La Cisjordanie occupée n’est pas en reste
Parallèlement à la situation à Ghaza, la Cisjordanie occupée connaît elle aussi une montée des violences. Les attaques de colons contre des civils palestiniens et leurs biens se multiplient, souvent sous la protection ou en présence des forces sionistes. Selon des données récentes, 42 actions de résistance ont été recensées au cours de la semaine écoulée, tandis que 1 251 violations attribuées aux forces israéliennes et aux colons ont été documentées. Ces incidents ont causé la mort d’un Palestinien et fait 83 blessés. Plusieurs agressions ont été signalées dans différentes régions, notamment près de Ramallah et de Jéricho. Dans l’un des incidents les plus graves, un homme a été grièvement blessé à la tête lors d’une attaque de colons dans la région d’Al-Balqaa.

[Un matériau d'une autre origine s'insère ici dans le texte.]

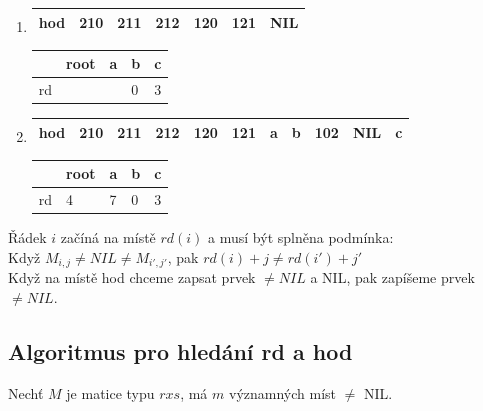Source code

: \begin{enumerate}
\item
  \begin{tabular}{|l|llllll|}
  \hline
  hod & 210 & 211 & 212 & 120 & 121 & NIL \\
  \hline
  \end{tabular}
  
  \hspace{2mm}
  
  \begin{tabular}{|l|llll|}
  \hline
     & root & a & b & c \\
  \hline
  rd &      &   & 0 & 3 \\
  \hline
  \end{tabular}
  
  
\item  
  \begin{tabular}{|l|llllllllll|}
  \hline
  hod & 210 & 211 & 212 & 120 & 121 & a & b & 102 & NIL & c \\
  \hline
  \end{tabular}
  
  \hspace{2mm}
  
  \begin{tabular}{|l|llll|}
  \hline
     & root & a & b & c \\
  \hline
  rd & 4    & 7 & 0 & 3 \\
  \hline
  \end{tabular}
\end{enumerate} 

Řádek $i$ začíná na místě $rd(i)$ a musí být splněna podmínka: \\
Když $M_{i,j} \neq NIL \neq M_{i',j'}$, pak $rd(i) + j \neq rd(i') + j'$ \\
Když na místě hod chceme zapsat prvek $\neq NIL$ a NIL, pak zapíšeme prvek
$\neq NIL$.


\subsection{Algoritmus pro hledání rd a hod}

Nechť $M$ je matice typu $r x s$, má $m$ významných míst $\neq$ NIL.

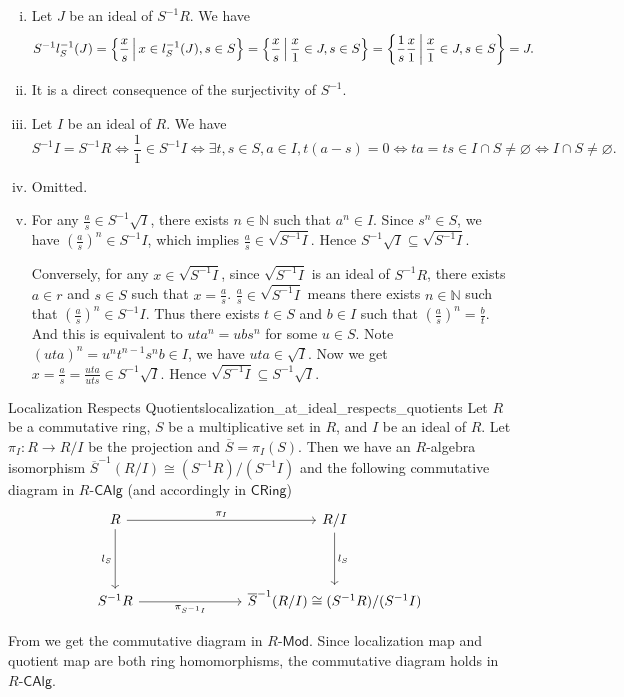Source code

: \begin{prf}
    \begin{enumerate}[(i)]
        \item Let $J$ be an ideal of $S^{-1}R$. We have
        \[
            S^{-1}l_S^{-1}(J)=\left\{\frac{x}{s}\,\middle\vert\, x\in l_S^{-1}(J),s\in S\right\}=\left\{\frac{x}{s}\,\middle\vert\, \frac{x}{1}\in J,s\in S\right\}=\left\{\frac{1}{s}\frac{x}{1}\,\middle\vert\, \frac{x}{1}\in J,s\in S\right\}=J.
        \]
        \item It is a direct consequence of the surjectivity of $S^{-1}$.
        \item Let $I$ be an ideal of $R$. We have
        \[
            S^{-1}I=S^{-1}R\iff \frac{1}{1} \in S^{-1}I \iff \exists t,s\in S,a\in I, t(a-s)=0\iff ta=ts\in I\cap S\ne\varnothing \iff I\cap S\ne\varnothing.
        \]
        \item Omitted.
        \item For any $\frac{a}{s} \in S^{-1}\sqrt{I}$, there exists $n \in \mathbb{N}$ such that $a^n \in I$. Since $s^n \in S$, we have $\left(\frac{a}{s}\right)^n \in S^{-1}I$, which implies $\frac{a}{s} \in \sqrt{S^{-1}I}$. Hence $S^{-1}\sqrt{I} \subseteq \sqrt{S^{-1}I}$.

        Conversely, for any $x \in \sqrt{S^{-1}I}$, since $\sqrt{S^{-1}I}$ is an ideal of $S^{-1}R$, there exists $a\in r$ and $s\in S$ such that $x=\frac{a}{s}$. $\frac{a}{s}\in \sqrt{S^{-1}I}$ means there exists $n \in \mathbb{N}$ such that $\left(\frac{a}{s}\right)^n \in S^{-1}I$. Thus there exists $t \in S$ and $b\in I$ such that $\left(\frac{a}{s}\right)^n =\frac{b}{t}$. And this is equivalent to $uta^n =ubs^n$ for some $u\in S$. Note $(uta)^n=u^nt^{n-1}s^nb\in I$, we have $uta\in\sqrt{I}$. Now we get $x=\frac{a}{s} =\frac{uta}{uts}\in S^{-1}\sqrt{I}$. Hence $\sqrt{S^{-1}I} \subseteq S^{-1}\sqrt{I}$.
    \end{enumerate}
\end{prf}


\begin{proposition}{Localization Respects Quotients}{localization_at_ideal_respects_quotients}
    Let $R$ be a commutative ring, $S$ be a multiplicative set in $R$, and $I$ be an ideal of $R$. Let $\pi_I:R\to R/I$ be the projection and $\overline{S}=\pi_I(S)$. Then we have an $R$-algebra isomorphism $\overline{S}^{-1}(R/I)\cong (S^{-1}R)/(S^{-1}I)$ and the following commutative diagram in $R\text{-}\mathsf{CAlg}$ (and accordingly in $\mathsf{CRing}$)
    \[
        \begin{tikzcd}
            R \arrow[r, "\pi_I"] \arrow[d, "l_S"'] &[+5em] R/I \arrow[d, "l_S"]              \\[+2em]
            S^{-1}R \arrow[r, "\pi_{S^{-1}I}"']       & \overline{S}^{-1}(R/I)\cong (S^{-1}R)/(S^{-1}I)
            \end{tikzcd}
    \]
\end{proposition}
\begin{prf}
    From  we get the commutative diagram in $R\text{-}\mathsf{Mod}$. Since localization map and quotient map are both ring homomorphisms, the commutative diagram holds in $R\text{-}\mathsf{CAlg}$.
\end{prf}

Dans un autre épisode particulièrement choquant, des colons ont profané une tombe palestinienne, contraignant la famille du défunt à exhumer le corps et à le transférer ailleurs sous la press ion de l’armée israélienne. Cet incident a suscité une vive indignation parmi la population locale et les organisations de défense des droits humains.
Déplacements forcés et changements démographiques
Selon les Nations unies, environ 40 000 Palestiniens ont été contraints de quitter leurs foyers en Cisjordanie depuis le début de l’année 2025. Ces déplacements forcés sont attribués à une combinaison de facteurs, notamment les démolitions de maisons, les violences des colons et les restrictions imposées par les autorités sionistes. Le porte-parole adjoint du secrétaire général de l’ONU a dénoncé une politique visant à modifier la composition démographique et géographique des territoires occupés, en violation des conventions internationales. Au cours de la première semaine de mai 2026, 42 nouveaux déplacements ont été enregistrés, dont 24 enfants, illustrant l’impact disproportionné du conflit sur les populations les plus vulnérables.
Une crise prolongée aux conséquences durables
Depuis octobre 2023, les violences en Cisjordanie ont fait plus de 1 155 morts, près de 11 750 blessés et environ 22 000 arrestations. Cette escalade s’inscrit dans un contexte régional instable, où les tensions politiques et militaires continuent d’alimenter un cycle de violence difficile à contenir. Alors que les bombardements se poursuivent à Ghaza et que la Cisjordanie s’enfonce dans une spirale de violences, la situation globale des territoires palestiniens apparaît plus critique que jamais. Entre pertes humaines massives, effondrement des infrastructures et déplacements forcés, les perspectives d’un retour au calme semblent s’éloigner, renforçant l’urgence d’une mobilisation internationale pour mettre fin aux hostilités et protéger les populations civiles.